Ho conosciuto Maria Ferrigno grazie alla Rete e alle sue infinite risorse comunicative.

Come me, lavora nell’ambito della produzione conto terzi . Ma, mentre io mi dedico alla pelletteria napoletana e alle sue Borse, l’ azienda di Maria, a conduzione familiare, realizza costumi da bagno Made in Italy.

Lavora in provincia di Napoli, a Santa Maria La Carità e fornisce, principalmente, clienti e grossisti del nord, come il Veneto, la Lombardia e la Romagna.

Abbiamo già visto come il Made in Napoli, anche se nell’ombra, riesce a mantenere gli standard di eccellenza all’interno dei suoi comparti storici: calzature, alta sartoria, e industria conciaria ne sono un chiaro esempio. E, da qui, partono le ramificazioni di settore, che seppur evolute e innovative, conservano il know how tradizionale del Made in Italy.

Ed è il caso dei costumi da bagno dei Ferrigno.

Lavorare nell’azienda di famiglia non era il progetto di Maria.

È cresciuta negli odori della fabbrica e sotto agli incessanti rumori delle sue macchine, poiché la sua famiglia produce costumi da bagno da circa quarant’anni.

Eppure, dopo il diploma Maria sceglie di laurearsi in materie umanistiche, magari per diventare insegnante, o forse per rincorrere il sogno che aveva da bambina: diventare una scrittrice.

Suo padre, imprenditore da tutta la vita, voleva per sua figlia un lavoro stabile ed equilibrato, e non certamente che Maria seguisse le sue orme.

Fare Azienda, a volte, può essere molto complicato, poiché le grandi gioie, figlie delle soddisfazioni professionali, possono scontrarsi con ostacoli ancor più grossi. E in più, i rischi sono alti, mentre le garanzie molto basse.

Ma, si sa, i giovani non ascoltano quasi mai i consigli dei genitori. Soprattutto quando c’è di mezzo la passione.

Ed è stata la Passione a capovolgere tutte le scelte della Ferrigno.
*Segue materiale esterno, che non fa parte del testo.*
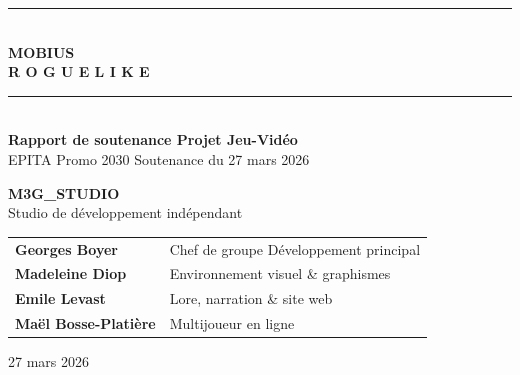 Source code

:\documentclass[12pt,a4paper]{article}
\begin{document}
\begin{titlepage}
  \centering
  \vspace*{1.5cm}


  {\color{rulegray}\rule{12cm}{0.5pt}}\\[0.5cm]

  {\LARGE\bfseries\color{titlegray} MOBIUS}\\[0.3cm]
  {\large\bfseries\color{sectionblue} R O G U E L I K E}\\[0.4cm]

  {\color{rulegray}\rule{12cm}{0.5pt}}\\[1.2cm]

  {\large\bfseries Rapport de soutenance \textemdash{} Projet Jeu-Vidéo}\\[0.4cm]
  {\normalsize\color{gray}EPITA \textemdash{} Promo 2030 \textemdash{} Soutenance du 27 mars 2026}\\[2cm]

  \begin{mdframed}[
    linecolor=sectionblue,
    linewidth=1.5pt,
    innerleftmargin=20pt,
    innerrightmargin=20pt,
    innertopmargin=14pt,
    innerbottommargin=14pt,
    roundcorner=4pt,
  ]
  \centering
  {\Large\bfseries M3G\_STUDIO}\\[4pt]
  {\small\color{gray} Studio de développement indépendant}
  \end{mdframed}

  \vspace{2cm}

  \begin{tabular}{@{}ll@{}}
    \textbf{Georges Boyer}         & Chef de groupe \textemdash{} Développement principal \\[6pt]
    \textbf{Madeleine Diop}        & Environnement visuel \& graphismes \\[6pt]
    \textbf{Emile Levast}          & Lore, narration \& site web \\[6pt]
    \textbf{Maël Bosse-Platière}   & Multijoueur en ligne \\
  \end{tabular}

  \vfill
  {\small\color{gray} 27 mars 2026}
\end{titlepage}
\end{document}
Come lei stessa mi ha raccontato:

“Dopo la laurea, anziché proseguire il mio percorso, ho iniziato ad andare tutti i giorni in azienda. Sono sempre stata una bambina curiosa e anche testarda. Ho iniziato dal basso. E, piano piano, cercavo di seguire tutta la fase produttiva per capire l’intero processo di realizzazione di un costume da bagno. Ho ricoperto quasi tutti i ruoli: dall’amministrazione, al packaging fino al taglio con la sega a nastro. Cercavo di apprendere ogni “pezzo” della produzione. Stare in fabbrica mi appassionava ogni giorno di più”.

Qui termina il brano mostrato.